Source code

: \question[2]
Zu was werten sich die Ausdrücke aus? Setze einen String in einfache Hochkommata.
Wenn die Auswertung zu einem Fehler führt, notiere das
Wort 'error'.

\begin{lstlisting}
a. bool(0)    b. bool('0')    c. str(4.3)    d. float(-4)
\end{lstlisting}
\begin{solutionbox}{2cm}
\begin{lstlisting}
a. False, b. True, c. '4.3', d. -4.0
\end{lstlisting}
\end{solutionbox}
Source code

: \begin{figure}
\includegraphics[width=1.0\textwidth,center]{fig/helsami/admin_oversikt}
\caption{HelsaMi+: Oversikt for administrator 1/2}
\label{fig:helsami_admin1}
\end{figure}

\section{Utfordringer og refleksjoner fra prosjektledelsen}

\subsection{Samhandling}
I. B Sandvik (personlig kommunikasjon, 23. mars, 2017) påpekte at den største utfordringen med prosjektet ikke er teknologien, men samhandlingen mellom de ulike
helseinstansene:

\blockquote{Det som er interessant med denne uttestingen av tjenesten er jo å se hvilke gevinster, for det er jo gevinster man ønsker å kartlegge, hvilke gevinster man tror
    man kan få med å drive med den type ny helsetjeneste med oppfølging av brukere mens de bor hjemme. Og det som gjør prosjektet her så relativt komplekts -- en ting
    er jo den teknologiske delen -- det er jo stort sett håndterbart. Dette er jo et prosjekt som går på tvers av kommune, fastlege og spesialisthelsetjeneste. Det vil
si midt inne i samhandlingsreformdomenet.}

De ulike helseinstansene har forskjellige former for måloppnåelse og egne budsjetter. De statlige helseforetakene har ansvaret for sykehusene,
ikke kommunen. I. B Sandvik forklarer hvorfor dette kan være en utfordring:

******

## ABOUT THIS TASK
Look through the records above for the string "ulike", then copy every line that has it.

## REPLY TO THE EXERCISE
I. B Sandvik (personlig kommunikasjon, 23. mars, 2017) påpekte at den største utfordringen med prosjektet ikke er teknologien, men samhandlingen mellom de ulike
De ulike helseinstansene har forskjellige former for måloppnåelse og egne budsjetter. De statlige helseforetakene har ansvaret for sykehusene,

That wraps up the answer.